Cosa è successo con Bennett nel finale? «Se fossi arrivato secondo perché ho dovuto frenare visto il suo spostamento, avrei di sicuro fatto ricorso come è già successo. L’ho affiancato infatti da subito e, se da velocista dico che uno spostamento lo fai sempre, oggi il cambio di direzione è stato evidente. Non volevo rischiare di andare contro i piedini delle transenne come è successo ad esempio agli Europei quando ho perso la possibilità di vincere. Se non avessi dato la spallata a lui forse sarei andato contro le transenne. C’è stato un contatto per fargli capire che ero lì sin da subito».

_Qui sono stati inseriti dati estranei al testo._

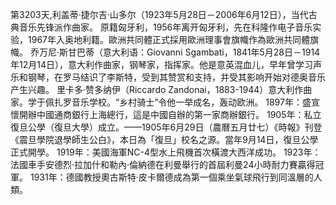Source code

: 第3203天,利盖蒂·捷尔吉·山多尔（1923年5月28日－2006年6月12日），当代古典音乐先锋派作曲家。 原籍匈牙利，1956年离开匈牙利，先在科隆作电子音乐实验，1967年入奥地利籍。歐洲共同體正式採用歐洲理事會旗幟作為歐洲共同體旗幟。
乔万尼·斯甘巴蒂（意大利语：Giovanni Sgambati，1841年5月28日－1914年12月14日），意大利作曲家，钢琴家，指挥家。他是意英混血儿，早年曾学习声乐和钢琴，在罗马结识了李斯特，受到其赞赏和支持，并受其影响开始对德奥音乐产生兴趣。
里卡多·赞多纳伊（Riccardo Zandonai，1883-1944）意大利作曲家。学于佩扎罗音乐学校。“乡村骑士”令他一举成名，轰动欧洲。
1897年：盛宣懷開辦中國通商銀行上海總行，這是中國自辦的第一家商辦銀行。
1905年：私立復旦公學（復旦大學）成立。——1905年6月29日（農曆五月廿七）《時報》刊登《震旦學院退學師生公白》，本日為「復旦」校名之源。當年9月14日，復旦公學正式開學。
1919年：美國海軍NC-4型水上飛機首次橫渡大西洋成功。
1923年：法國車手安德烈·拉加什和勒內·倫納德在利曼舉行的首屆利曼24小時耐力賽贏得冠軍。
1931年：德國教授奧古斯特·皮卡爾德成為第一個乘坐氣球飛行到同溫層的人類。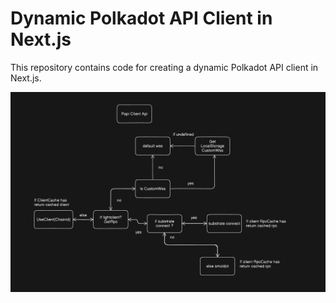 # Dynamic Polkadot API Client in Next.js

This repository contains code for creating a dynamic Polkadot API client in Next.js.

![PapiClient](https://github.com/swenthebuilder/PapiNextjsBasic/blob/main/Papiclient.png)
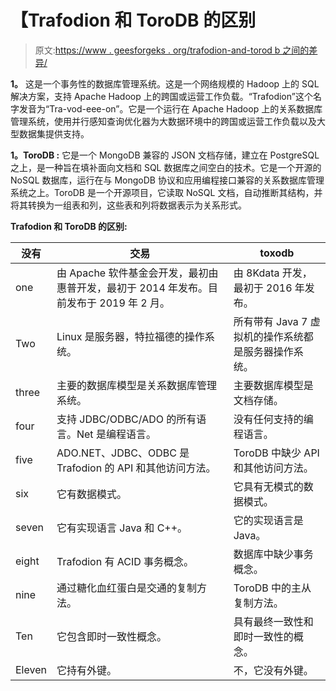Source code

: # 【Trafodion 和 ToroDB 的区别

> 原文:[https://www . geesforgeks . org/trafodion-and-torod b 之间的差异/](https://www.geeksforgeeks.org/difference-between-trafodion-and-torodb/)

**1。**
这是一个事务性的数据库管理系统。这是一个网络规模的 Hadoop 上的 SQL 解决方案，支持 Apache Hadoop 上的跨国或运营工作负载。“Trafodion”这个名字发音为“Tra-vod-eee-on”。它是一个运行在 Apache Hadoop 上的关系数据库管理系统，使用并行感知查询优化器为大数据环境中的跨国或运营工作负载以及大型数据集提供支持。

**1。ToroDB :**
它是一个 MongoDB 兼容的 JSON 文档存储，建立在 PostgreSQL 之上，是一种旨在填补面向文档和 SQL 数据库之间空白的技术。它是一个开源的 NoSQL 数据库，运行在与 MongoDB 协议和应用编程接口兼容的关系数据库管理系统之上。ToroDB 是一个开源项目，它读取 NoSQL 文档，自动推断其结构，并将其转换为一组表和列，这些表和列将数据表示为关系形式。

**Trafodion 和 ToroDB 的区别:**

<center>

| 没有 | 交易 | toxodb |
| --- | --- | --- |
| one | 由 Apache 软件基金会开发，最初由惠普开发，最初于 2014 年发布。目前发布于 2019 年 2 月。 | 由 8Kdata 开发，最初于 2016 年发布。 |
| Two | Linux 是服务器，特拉福德的操作系统。 | 所有带有 Java 7 虚拟机的操作系统都是服务器操作系统。 |
| three | 主要的数据库模型是关系数据库管理系统。 | 主要数据库模型是文档存储。 |
| four | 支持 JDBC/ODBC/ADO 的所有语言。Net 是编程语言。 | 没有任何支持的编程语言。 |
| five | ADO.NET、JDBC、ODBC 是 Trafodion 的 API 和其他访问方法。 | ToroDB 中缺少 API 和其他访问方法。 |
| six | 它有数据模式。 | 它具有无模式的数据模式。 |
| seven | 它有实现语言 Java 和 C++。 | 它的实现语言是 Java。 |
| eight | Trafodion 有 ACID 事务概念。 | 数据库中缺少事务概念。 |
| nine | 通过糖化血红蛋白是交通的复制方法。 | ToroDB 中的主从复制方法。 |
| Ten | 它包含即时一致性概念。 | 具有最终一致性和即时一致性的概念。 |
| Eleven | 它持有外键。 | 不，它没有外键。 |

</center>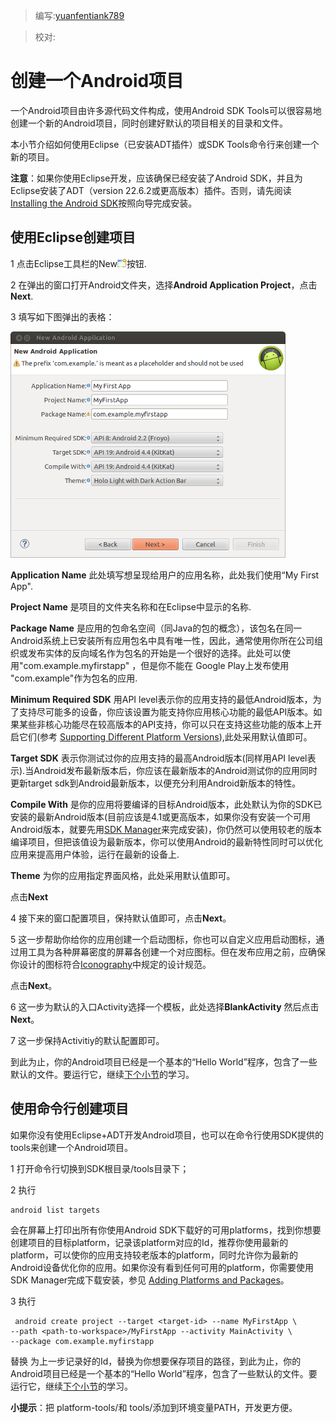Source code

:> 编写:[yuanfentiank789](https://github.com/yuanfentiank789 "mygithub")

> 校对:

# 创建一个Android项目
一个Android项目由许多源代码文件构成，使用Android SDK Tools可以很容易地创建一个新的Android项目，同时创建好默认的项目相关的目录和文件。

本小节介绍如何使用Eclipse（已安装ADT插件）或SDK Tools命令行来创建一个新的项目。

**注意**：如果你使用Eclipse开发，应该确保已经安装了Android SDK，并且为Eclipse安装了ADT（version 22.6.2或更高版本）插件。否则，请先阅读 [Installing the Android SDK](http://developer.android.com/sdk/installing/index.html "SDK安装")按照向导完成安装。

## 使用Eclipse创建项目 ##

1 点击Eclipse工具栏的New![eclipse-new](eclipse-new.png)按钮.

2 在弹出的窗口打开Android文件夹，选择**Android Application Project**，点击**Next**.

3 填写如下图弹出的表格：

   ![adt-firstapp-setup](adt-firstapp-setup.png)
  
  **Application Name** 此处填写想呈现给用户的应用名称，此处我们使用“My First App".

**Project Name** 是项目的文件夹名称和在Eclipse中显示的名称.

**Package Name** 是应用的包命名空间（同Java的包的概念），该包名在同一Android系统上已安装所有应用包名中具有唯一性，因此，通常使用你所在公司组织或发布实体的反向域名作为包名的开始是一个很好的选择。此处可以使用"com.example.myfirstapp" ，但是你不能在 Google Play上发布使用 "com.example"作为包名的应用.

**Minimum Required SDK** 用API level表示你的应用支持的最低Android版本，为了支持尽可能多的设备，你应该设置为能支持你应用核心功能的最低API版本。如果某些非核心功能尽在较高版本的API支持，你可以只在支持这些功能的版本上开启它们(参考 [Supporting Different Platform Versions](http://developer.android.com/training/basics/supporting-devices/platforms.html)),此处采用默认值即可。

**Target SDK** 表示你测试过你的应用支持的最高Android版本(同样用API level表示).当Android发布最新版本后，你应该在最新版本的Android测试你的应用同时更新target sdk到Android最新版本，以便充分利用Android新版本的特性。

**Compile With**  是你的应用将要编译的目标Android版本，此处默认为你的SDK已安装的最新Android版本(目前应该是4.1或更高版本，如果你没有安装一个可用Android版本，就要先用[SDK Manager](http://developer.android.com/sdk/installing/adding-packages.html)来完成安装)，你仍然可以使用较老的版本编译项目，但把该值设为最新版本，你可以使用Android的最新特性同时可以优化应用来提高用户体验，运行在最新的设备上.

**Theme** 为你的应用指定界面风格，此处采用默认值即可。

点击**Next**

4 接下来的窗口配置项目，保持默认值即可，点击**Next**。

5 这一步帮助你给你的应用创建一个启动图标，你也可以自定义应用启动图标，通过用工具为各种屏幕密度的屏幕各创建一个对应图标。但在发布应用之前，应确保你设计的图标符合[Iconography](http://developer.android.com/design/style/iconography.html)中规定的设计规范。

点击**Next**。

6 这一步为默认的入口Activity选择一个模板，此处选择**BlankActivity** 然后点击**Next**。

7 这一步保持Activitiy的默认配置即可。

到此为止，你的Android项目已经是一个基本的“Hello World”程序，包含了一些默认的文件。要运行它，继续[下个小节](http://developer.android.com/training/basics/firstapp/running-app.html)的学习。

## 使用命令行创建项目 ##
如果你没有使用Eclipse+ADT开发Android项目，也可以在命令行使用SDK提供的tools来创建一个Android项目。

1 打开命令行切换到SDK根目录/tools目录下；

2 执行

    android list targets

会在屏幕上打印出所有你使用Android SDK下载好的可用platforms，找到你想要创建项目的目标platform，记录该platform对应的Id，推荐你使用最新的platform，可以使你的应用支持较老版本的platform，同时允许你为最新的Android设备优化你的应用。如果你没有看到任何可用的platform，你需要使用SDK Manager完成下载安装，参见 [Adding Platforms and Packages](http://developer.android.com/sdk/installing/adding-packages.html)。

3 执行

     android create project --target <target-id> --name MyFirstApp \
    --path <path-to-workspace>/MyFirstApp --activity MainActivity \
    --package com.example.myfirstapp

替换 <target-id>为上一步记录好的Id，替换<path-to-workspace>为你想要保存项目的路径，到此为止，你的Android项目已经是一个基本的“Hello World”程序，包含了一些默认的文件。要运行它，继续[下个小节](http://developer.android.com/training/basics/firstapp/running-app.html)的学习。

**小提示**：把 platform-tools/和 tools/添加到环境变量PATH，开发更方便。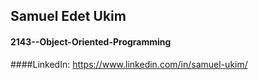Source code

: ## Samuel Edet Ukim
#### 2143--Object-Oriented-Programming
####LinkedIn: https://www.linkedin.com/in/samuel-ukim/
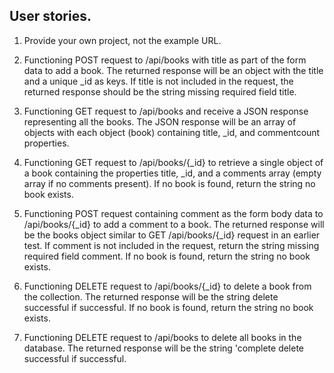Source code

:**User stories.**
---

1. Provide your own project, not the example URL.

2. Functioning POST request to /api/books with title as part of the form data to add a book. The returned response will be an object with the title and a unique _id as keys. If title is not included in the request, the returned response should be the string missing required field title.

3. Functioning GET request to /api/books and receive a JSON response representing all the books. The JSON response will be an array of objects with each object (book) containing title, _id, and commentcount properties.

4. Functioning GET request to /api/books/{_id} to retrieve a single object of a book containing the properties title, _id, and a comments array (empty array if no comments present). If no book is found, return the string no book exists.

5. Functioning POST request containing comment as the form body data to /api/books/{_id} to add a comment to a book. The returned response will be the books object similar to GET /api/books/{_id} request in an earlier test. If comment is not included in the request, return the string missing required field comment. If no book is found, return the string no book exists.

6. Functioning DELETE request to /api/books/{_id} to delete a book from the collection. The returned response will be the string delete successful if successful. If no book is found, return the string no book exists.

7. Functioning DELETE request to /api/books to delete all books in the database. The returned response will be the string 'complete delete successful if successful.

Come paragoni la tappa di ieri con quella di oggi? «Non è stato facile affatto, sempre su e giù, le squadre dei velocisti e degli uomini di classifica cercavano di stare davanti. Non era la classica tappa da velocisti. Qualcuno è rimasto anche vittima dei ventagli e ha perso terreno. Siamo andati davvero fortissimo nell’ultima parte. Il finale è stato simile a ieri con strade a due corsie e rotatorie, forse un po’ più lento nel finale per via dell’ultima curva e del vento più forte di quanto pensassi. Ho deciso così di mollare il mio treno e aspettare le mosse di Modolo e Bennett prima di partire, per controllarli. Quando è partito ho compreso che provasse da lontano e l’ho seguito. Siamo stati fortunati con la temperatura, meno calda delle previsioni».

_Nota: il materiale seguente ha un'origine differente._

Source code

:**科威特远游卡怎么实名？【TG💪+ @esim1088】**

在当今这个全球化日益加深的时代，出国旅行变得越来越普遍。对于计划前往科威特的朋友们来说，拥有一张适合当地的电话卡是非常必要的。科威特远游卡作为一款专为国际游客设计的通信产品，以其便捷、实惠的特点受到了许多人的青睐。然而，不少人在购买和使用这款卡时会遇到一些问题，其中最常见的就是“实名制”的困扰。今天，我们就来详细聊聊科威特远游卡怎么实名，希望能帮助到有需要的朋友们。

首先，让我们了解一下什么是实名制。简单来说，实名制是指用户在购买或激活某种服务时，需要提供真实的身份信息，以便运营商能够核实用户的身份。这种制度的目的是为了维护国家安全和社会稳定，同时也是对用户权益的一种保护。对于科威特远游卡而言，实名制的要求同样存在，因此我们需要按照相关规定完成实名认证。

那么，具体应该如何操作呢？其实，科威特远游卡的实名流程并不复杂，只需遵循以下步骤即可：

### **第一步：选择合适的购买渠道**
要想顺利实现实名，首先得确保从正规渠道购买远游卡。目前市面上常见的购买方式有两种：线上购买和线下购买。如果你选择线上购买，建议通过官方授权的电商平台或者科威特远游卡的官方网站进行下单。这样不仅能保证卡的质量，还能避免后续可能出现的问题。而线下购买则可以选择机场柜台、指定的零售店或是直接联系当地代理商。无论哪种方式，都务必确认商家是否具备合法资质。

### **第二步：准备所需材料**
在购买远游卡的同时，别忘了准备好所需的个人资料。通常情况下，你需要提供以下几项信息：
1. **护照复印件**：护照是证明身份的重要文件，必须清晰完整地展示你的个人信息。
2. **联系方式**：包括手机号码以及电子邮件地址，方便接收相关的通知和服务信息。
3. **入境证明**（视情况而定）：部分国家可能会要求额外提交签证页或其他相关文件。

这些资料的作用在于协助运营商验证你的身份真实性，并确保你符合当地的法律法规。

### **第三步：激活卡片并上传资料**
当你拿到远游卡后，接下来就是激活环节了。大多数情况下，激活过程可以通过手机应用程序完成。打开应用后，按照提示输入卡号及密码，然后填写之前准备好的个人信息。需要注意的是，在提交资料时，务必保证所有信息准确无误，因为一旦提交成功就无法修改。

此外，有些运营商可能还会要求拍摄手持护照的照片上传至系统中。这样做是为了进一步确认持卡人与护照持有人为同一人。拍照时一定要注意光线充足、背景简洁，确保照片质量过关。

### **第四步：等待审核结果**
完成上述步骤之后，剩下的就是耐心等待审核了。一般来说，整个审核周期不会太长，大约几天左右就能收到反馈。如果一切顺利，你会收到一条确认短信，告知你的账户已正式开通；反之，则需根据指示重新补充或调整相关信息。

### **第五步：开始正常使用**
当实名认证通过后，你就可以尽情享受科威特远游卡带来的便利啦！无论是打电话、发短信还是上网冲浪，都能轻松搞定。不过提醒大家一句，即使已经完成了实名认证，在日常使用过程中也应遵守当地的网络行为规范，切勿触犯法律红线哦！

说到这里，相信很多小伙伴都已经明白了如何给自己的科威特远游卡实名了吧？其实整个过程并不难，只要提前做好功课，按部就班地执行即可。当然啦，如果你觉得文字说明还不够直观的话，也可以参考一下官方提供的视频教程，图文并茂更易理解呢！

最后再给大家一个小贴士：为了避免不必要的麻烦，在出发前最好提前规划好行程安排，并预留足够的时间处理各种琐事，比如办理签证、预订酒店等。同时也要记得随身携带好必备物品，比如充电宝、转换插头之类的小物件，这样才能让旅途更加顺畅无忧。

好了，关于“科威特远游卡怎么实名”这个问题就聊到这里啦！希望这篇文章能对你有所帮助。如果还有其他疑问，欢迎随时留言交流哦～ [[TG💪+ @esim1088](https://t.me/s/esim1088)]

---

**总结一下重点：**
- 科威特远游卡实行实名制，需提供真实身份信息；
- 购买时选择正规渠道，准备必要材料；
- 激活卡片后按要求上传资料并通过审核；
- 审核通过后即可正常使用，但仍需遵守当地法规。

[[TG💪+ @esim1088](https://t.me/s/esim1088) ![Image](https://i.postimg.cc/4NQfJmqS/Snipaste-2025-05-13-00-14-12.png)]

Che ruolo gioca per te Schachmann? «È giovanissimo, ma ha già vinto una tappa al Catalunya. È stato bravo nel crono iniziale con un settimo posto vicino ai migliori specialisti. Ha un ruolo da leader, dunque si tiene coperto per vedere dove può arrivare, ma non ha eccessive pressioni da parte della squadra. Oggi è stato molto prezioso perché è stato davanti e ha lavorato per me al contempo non ha rischiato di perdere secondi. A crono è davvero forte, vediamo cosa farà sulle salite lunghe».

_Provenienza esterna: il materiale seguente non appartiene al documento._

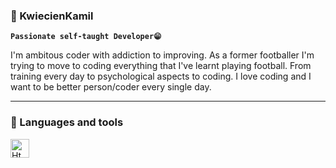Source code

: ### 🤵 KwiecienKamil

**`Passionate self-taught Developer😁`**

I'm ambitous coder with addiction to improving. As a former footballer
I'm trying to move to coding everything that I've learnt playing football. 
From training every day to psychological aspects to coding. I love coding
and I want to be better person/coder every single day.



---
### 💼 Languages and tools

<img align="left" alt="Html" width="30px" style="padding-right:10px;" src="https://cdn.jsdelivr.net/gh/devicons/devicon/icons/html5/html5-original.svg" />
<!--
**KwiecienKamil/KwiecienKamil** is a ✨ _special_ ✨ repository because its `README.md` (this file) appears on your GitHub profile.

Here are some ideas to get you started:

- 🔭 I’m currently working on ...
- 🌱 I’m currently learning ...
- 👯 I’m looking to collaborate on ...
- 🤔 I’m looking for help with ...
- 💬 Ask me about ...
- 📫 How to reach me: ...
- 😄 Pronouns: ...
- ⚡ Fun fact: ...
-->
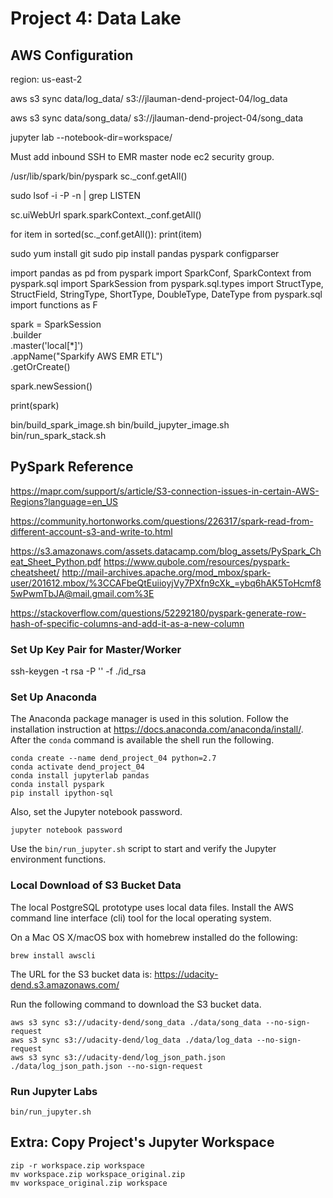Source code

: # Project 4: Data Lake


## AWS Configuration

region: us-east-2


aws s3 sync data/log_data/ s3://jlauman-dend-project-04/log_data

aws s3 sync data/song_data/ s3://jlauman-dend-project-04/song_data


jupyter lab --notebook-dir=workspace/

Must add inbound SSH to EMR master node ec2 security group.

/usr/lib/spark/bin/pyspark
sc._conf.getAll()

sudo lsof -i -P -n | grep LISTEN

sc.uiWebUrl
spark.sparkContext._conf.getAll()

for item in sorted(sc._conf.getAll()): print(item)

sudo yum install git
sudo pip install pandas pyspark configparser


import pandas as pd
from pyspark import SparkConf, SparkContext
from pyspark.sql import SparkSession
from pyspark.sql.types import StructType, StructField, StringType, ShortType, DoubleType, DateType
from pyspark.sql import functions as F

spark = SparkSession \
    .builder \
    .master('local[*]') \
    .appName("Sparkify AWS EMR ETL") \
    .getOrCreate()

spark.newSession()

print(spark)




bin/build_spark_image.sh
bin/build_jupyter_image.sh
bin/run_spark_stack.sh

## PySpark Reference

https://mapr.com/support/s/article/S3-connection-issues-in-certain-AWS-Regions?language=en_US

https://community.hortonworks.com/questions/226317/spark-read-from-different-account-s3-and-write-to.html

https://s3.amazonaws.com/assets.datacamp.com/blog_assets/PySpark_Cheat_Sheet_Python.pdf
https://www.qubole.com/resources/pyspark-cheatsheet/
http://mail-archives.apache.org/mod_mbox/spark-user/201612.mbox/%3CCAFbeQtEuiioyjVy7PXfn9cXk_=ybq6hAK5ToHcmf85wPwmTbJA@mail.gmail.com%3E

https://stackoverflow.com/questions/52292180/pyspark-generate-row-hash-of-specific-columns-and-add-it-as-a-new-column

### Set Up Key Pair for Master/Worker

ssh-keygen -t rsa -P '' -f ./id_rsa

### Set Up Anaconda

The Anaconda package manager is used in this solution.
Follow the installation instruction at <https://docs.anaconda.com/anaconda/install/>.
After the `conda` command is available the shell run the following.

    conda create --name dend_project_04 python=2.7
    conda activate dend_project_04
    conda install jupyterlab pandas
    conda install pyspark
    pip install ipython-sql

Also, set the Jupyter notebook password.

    jupyter notebook password

Use the `bin/run_jupyter.sh` script to start and verify the Jupyter environment functions.


### Local Download of S3 Bucket Data

The local PostgreSQL prototype uses local data files. Install the AWS command line interface (cli)
tool for the local operating system.

On a Mac OS X/macOS box with homebrew installed do the following:

    brew install awscli

The URL for the S3 bucket data is: https://udacity-dend.s3.amazonaws.com/

Run the following command to download the S3 bucket data.

    aws s3 sync s3://udacity-dend/song_data ./data/song_data --no-sign-request
    aws s3 sync s3://udacity-dend/log_data ./data/log_data --no-sign-request
    aws s3 sync s3://udacity-dend/log_json_path.json ./data/log_json_path.json --no-sign-request



### Run Jupyter Labs

    bin/run_jupyter.sh


## Extra: Copy Project's Jupyter Workspace

    zip -r workspace.zip workspace
    mv workspace.zip workspace_original.zip
    mv workspace_original.zip workspace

È vero che non sei stato molto bene nella prima parte della tappa? «Dopo la tappa di ieri la serata è andata un po’ lunga con un piccolo brindisi, ma niente di che, poi l’adrenalina era alta e non ho dormito molto per la felicità. Così, mi sentivo un po’ stanco. Poi mi sono un po’ rilassato dopo la vittoria. Le prime due ore e mezza ho sofferto un po’ e ho dovuto impegnarmi a tutta negli sprint intermedi contro Modolo e Gibbons e questo mi ha sbloccato un po’».
Mancano alcuni tra i migliori velocisti al mondo, come vivi questo? «Dicono che è facile quando mancano gli altri, ma non mi interessa. Io vengo perché il Giro è importantissimo, tanti vengono e poi non lo finiscono. Credo che il Giro sia la corsa a tappe più difficile da finire. Mi importa solo quante tappe io possa vincere. Alla fine i confronti a inizio stagione ci sono stati e ho anche vinto, non mi faccio problemi. E credo di avere la migliore squadra per le volate».
Pensi che ci potrebbe essere un Giro di Israele in futuro? «Per come ha risposto il pubblico penso che può nascere una corsa a tappe, non sappiamo se erano così tanto perché era un grande evento o per il ciclismo, ma credo si possa fare; magari, inserirei qualche salita per renderlo più duro».
Credi che si possa organizzare una partenza più lontano da Israele? «Più lontano penso sia complicato. Ad esempio domani non è un vero riposo perché arriviamo verso l’una in Sicilia, mangiamo qualcosa e ci si allena, poi ci aspettano tappe dure».